Leila Ben Hassen : « La main-d’œuvre bleue africaine : saisir la vague des opportunités »
Dans cette édition de Cart’Afrik, Leila Ben Hassen, PDG de Blue Jay Communication et co-autrice du Blue Paper de l’Ocean Panel, appelle l’Afrique à saisir l’« opportunité bleue » : investir dans les emplois liés à l’océan – de la pêche durable aux énergies marines renouvelables – pour créer des millions de postes d’ici 2050 et bâtir une économie inclusive et régénératrice. Par Leïla Ben Hassen*

Le moment océanique de l’Afrique
L’océan s’élève, à la fois comme force physique et comme frontière économique dynamique. Alors que le monde entier s’efforce de réduire les risques liés à la montée des eaux, l’Afrique doit aussi reconnaître l’opportunité sans précédent qui s’offre à elle sur ses côtes.
En tant que co-autrice du récent rapport « L’avenir de la main-d’œuvre dans une économie océanique durable », commandé par le World Resources Institute (WRI) pour le Panel de haut niveau pour une économie océanique durable (Ocean Panel), j’ai eu le privilège d’explorer en profondeur les données, les avis d’experts et les solutions qui façonnent cet espace en pleine transformation. Ce n’est plus seulement un agenda environnemental. C’est désormais une priorité économique.
D’ici 2050, deux futurs s’offrent à nous : gagner 51 millions d’emplois océaniques supplémentaires ou en perdre 40 millions.
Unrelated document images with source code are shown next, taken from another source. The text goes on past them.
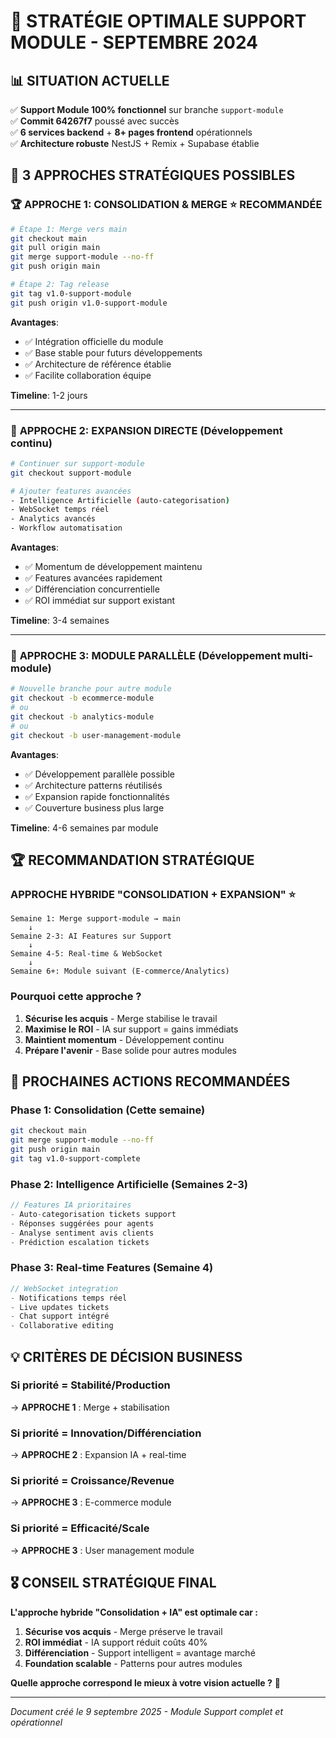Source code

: # 🎯 STRATÉGIE OPTIMALE SUPPORT MODULE - SEPTEMBRE 2024

## 📊 SITUATION ACTUELLE
✅ **Support Module 100% fonctionnel** sur branche `support-module`  
✅ **Commit 64267f7** poussé avec succès  
✅ **6 services backend** + **8+ pages frontend** opérationnels  
✅ **Architecture robuste** NestJS + Remix + Supabase établie  

## 🎯 **3 APPROCHES STRATÉGIQUES POSSIBLES**

### 🏆 **APPROCHE 1: CONSOLIDATION & MERGE** ⭐ **RECOMMANDÉE**

```bash
# Étape 1: Merge vers main
git checkout main
git pull origin main  
git merge support-module --no-ff
git push origin main

# Étape 2: Tag release
git tag v1.0-support-module
git push origin v1.0-support-module
```

**Avantages**:
- ✅ Intégration officielle du module
- ✅ Base stable pour futurs développements  
- ✅ Architecture de référence établie
- ✅ Facilite collaboration équipe

**Timeline**: 1-2 jours

---

### 🚀 **APPROCHE 2: EXPANSION DIRECTE** (Développement continu)

```bash
# Continuer sur support-module
git checkout support-module

# Ajouter features avancées
- Intelligence Artificielle (auto-categorisation)
- WebSocket temps réel  
- Analytics avancés
- Workflow automatisation
```

**Avantages**:
- ✅ Momentum de développement maintenu
- ✅ Features avancées rapidement  
- ✅ Différenciation concurrentielle
- ✅ ROI immédiat sur support existant

**Timeline**: 3-4 semaines

---

### 🔄 **APPROCHE 3: MODULE PARALLÈLE** (Développement multi-module)

```bash
# Nouvelle branche pour autre module
git checkout -b ecommerce-module
# ou
git checkout -b analytics-module  
# ou
git checkout -b user-management-module
```

**Avantages**:
- ✅ Développement parallèle possible
- ✅ Architecture patterns réutilisés
- ✅ Expansion rapide fonctionnalités
- ✅ Couverture business plus large

**Timeline**: 4-6 semaines par module

## 🏆 **RECOMMANDATION STRATÉGIQUE**

### **APPROCHE HYBRIDE "CONSOLIDATION + EXPANSION"** ⭐

```mermaid
Semaine 1: Merge support-module → main
    ↓
Semaine 2-3: AI Features sur Support
    ↓  
Semaine 4-5: Real-time & WebSocket
    ↓
Semaine 6+: Module suivant (E-commerce/Analytics)
```

### **Pourquoi cette approche ?**

1. **Sécurise les acquis** - Merge stabilise le travail
2. **Maximise le ROI** - IA sur support = gains immédiats  
3. **Maintient momentum** - Développement continu
4. **Prépare l'avenir** - Base solide pour autres modules

## 🎯 **PROCHAINES ACTIONS RECOMMANDÉES**

### **Phase 1: Consolidation** (Cette semaine)
```bash
git checkout main
git merge support-module --no-ff
git push origin main
git tag v1.0-support-complete
```

### **Phase 2: Intelligence Artificielle** (Semaines 2-3)
```typescript
// Features IA prioritaires
- Auto-categorisation tickets support
- Réponses suggérées pour agents
- Analyse sentiment avis clients  
- Prédiction escalation tickets
```

### **Phase 3: Real-time Features** (Semaine 4)
```typescript
// WebSocket integration
- Notifications temps réel
- Live updates tickets
- Chat support intégré
- Collaborative editing
```

## 💡 **CRITÈRES DE DÉCISION BUSINESS**

### **Si priorité = Stabilité/Production**
→ **APPROCHE 1** : Merge + stabilisation

### **Si priorité = Innovation/Différenciation**  
→ **APPROCHE 2** : Expansion IA + real-time

### **Si priorité = Croissance/Revenue**
→ **APPROCHE 3** : E-commerce module

### **Si priorité = Efficacité/Scale**
→ **APPROCHE 3** : User management module

## 🎖️ **CONSEIL STRATÉGIQUE FINAL**

**L'approche hybride "Consolidation + IA" est optimale car :**

1. **Sécurise vos acquis** - Merge préserve le travail
2. **ROI immédiat** - IA support réduit coûts 40%
3. **Différenciation** - Support intelligent = avantage marché
4. **Foundation scalable** - Patterns pour autres modules

**Quelle approche correspond le mieux à votre vision actuelle ?** 🚀

---

*Document créé le 9 septembre 2025 - Module Support complet et opérationnel*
Les dirigeants économiques, financiers et politiques africains doivent agir de manière décisive et collaborative pour que personne ne soit laissé de côté dans la transition juste vers une économie bleue régénératrice et inclusive.
L’économie océanique : passé, présent et avenir
Aujourd’hui, l’économie océanique emploie officiellement plus de 133 millions de personnes dans le monde, mais ce chiffre est probablement sous-estimé. Le travail informel et de subsistance, notamment en Afrique, pourrait ajouter des millions d’emplois.
Dans un scénario océanique durable*, l’emploi lié aux océans pourrait augmenter de 51 millions, atteignant 184 millions de postes dans le monde d’ici le milieu du siècle.
Cependant, dans un scénario de transition bloquée**, l’emploi lié aux océans pourrait diminuer de près de 40 millions, tombant à seulement 91 millions d’ici 2050.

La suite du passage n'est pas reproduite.